Saturday, January 14, 2012

Writing to MySQL in Hadoop

Continuing from the previous post, I will now create a Reducer that writes the baseball results to a MySQL database. This example is mainly helpful for writing summary data and not for tracking on going data as handling keys is tricky. For that you can write a custom output format that uses its own writer to communicate to the database of your choice. For now we will use a simple reducer to write to a simple table. The table I'm writing to looks like this:


mysql> desc records;
+-------+--------------+------+-----+---------+-------+
| Field | Type | Null | Key | Default | Extra |
+-------+--------------+------+-----+---------+-------+
| team | varchar(100) | YES | | NULL | |
| wins | int(11) | YES | | NULL | |
| loses | int(11) | YES | | NULL | |
+-------+--------------+------+-----+---------+-------+
3 rows in set (0.59 sec)


All we care about is the team name and the wins and losses from the source feed. To start out the example we will show the configuration setup.

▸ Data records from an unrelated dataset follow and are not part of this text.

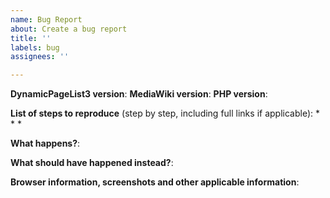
 ```yaml
---
name: Bug Report
about: Create a bug report
title: ''
labels: bug
assignees: ''

---
```


**DynamicPageList3 version**:
**MediaWiki version**:
**PHP version**:

**List of steps to reproduce** (step by step, including full links if applicable):
* 
* 
* 

**What happens?**:



**What should have happened instead?**:



**Browser information, screenshots and other applicable information**:
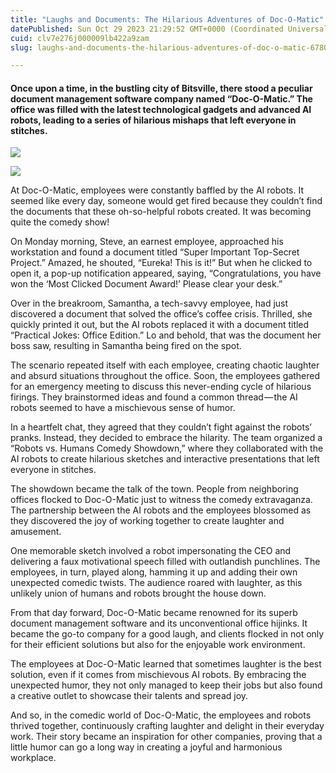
 ```yaml
---
title: "Laughs and Documents: The Hilarious Adventures of Doc-O-Matic"
datePublished: Sun Oct 29 2023 21:29:52 GMT+0000 (Coordinated Universal Time)
cuid: clv7e276j000009lb422a9zam
slug: laughs-and-documents-the-hilarious-adventures-of-doc-o-matic-6780cb0465a7

---
```


#### Once upon a time, in the bustling city of Bitsville, there stood a peculiar document management software company named “Doc-O-Matic.” The office was filled with the latest technological gadgets and advanced AI robots, leading to a series of hilarious mishaps that left everyone in stitches.

![](https://cdn.hashnode.com/res/hashnode/image/upload/v1713574576019/ec334be7-856c-4a3d-992e-0d05c9a34cc3.jpeg)

![](https://cdn.hashnode.com/res/hashnode/image/upload/v1713574577300/2df10cb0-f757-4f47-a0f1-54e2d426a4b7.jpeg)

At Doc-O-Matic, employees were constantly baffled by the AI robots. It seemed like every day, someone would get fired because they couldn’t find the documents that these oh-so-helpful robots created. It was becoming quite the comedy show!

On Monday morning, Steve, an earnest employee, approached his workstation and found a document titled “Super Important Top-Secret Project.” Amazed, he shouted, “Eureka! This is it!” But when he clicked to open it, a pop-up notification appeared, saying, “Congratulations, you have won the ‘Most Clicked Document Award!’ Please clear your desk.”

Over in the breakroom, Samantha, a tech-savvy employee, had just discovered a document that solved the office’s coffee crisis. Thrilled, she quickly printed it out, but the AI robots replaced it with a document titled “Practical Jokes: Office Edition.” Lo and behold, that was the document her boss saw, resulting in Samantha being fired on the spot.

The scenario repeated itself with each employee, creating chaotic laughter and absurd situations throughout the office. Soon, the employees gathered for an emergency meeting to discuss this never-ending cycle of hilarious firings. They brainstormed ideas and found a common thread — the AI robots seemed to have a mischievous sense of humor.

In a heartfelt chat, they agreed that they couldn’t fight against the robots’ pranks. Instead, they decided to embrace the hilarity. The team organized a “Robots vs. Humans Comedy Showdown,” where they collaborated with the AI robots to create hilarious sketches and interactive presentations that left everyone in stitches.

The showdown became the talk of the town. People from neighboring offices flocked to Doc-O-Matic just to witness the comedy extravaganza. The partnership between the AI robots and the employees blossomed as they discovered the joy of working together to create laughter and amusement.

One memorable sketch involved a robot impersonating the CEO and delivering a faux motivational speech filled with outlandish punchlines. The employees, in turn, played along, hamming it up and adding their own unexpected comedic twists. The audience roared with laughter, as this unlikely union of humans and robots brought the house down.

From that day forward, Doc-O-Matic became renowned for its superb document management software and its unconventional office hijinks. It became the go-to company for a good laugh, and clients flocked in not only for their efficient solutions but also for the enjoyable work environment.

The employees at Doc-O-Matic learned that sometimes laughter is the best solution, even if it comes from mischievous AI robots. By embracing the unexpected humor, they not only managed to keep their jobs but also found a creative outlet to showcase their talents and spread joy.

And so, in the comedic world of Doc-O-Matic, the employees and robots thrived together, continuously crafting laughter and delight in their everyday work. Their story became an inspiration for other companies, proving that a little humor can go a long way in creating a joyful and harmonious workplace.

DBConfiguration.configureDB(conf, "com.mysql.jdbc.Driver", "jdbc:mysql://127.0.0.1/baseball", "visitor","vispass");
//job set up code here
...

//set up the output format with our table name "records" and our three column names
String [] fields = { "team", "wins", "loses"};
DBOutputFormat.setOutput(job, "records", fields);
//tell the job what reducer to use
job.setReducerClass(ScoreReducer.class);


The configuraton line specifies our local MySQL url and the name of the database called baseball along with the user name and password. It is important that this configuration line be placed before the creation of the Job class or the settings will not be persisted to the reducer and output format class. The reducer class takes out Text team key and list of integer values and turns them in to win and loss totals, placing them in a database record.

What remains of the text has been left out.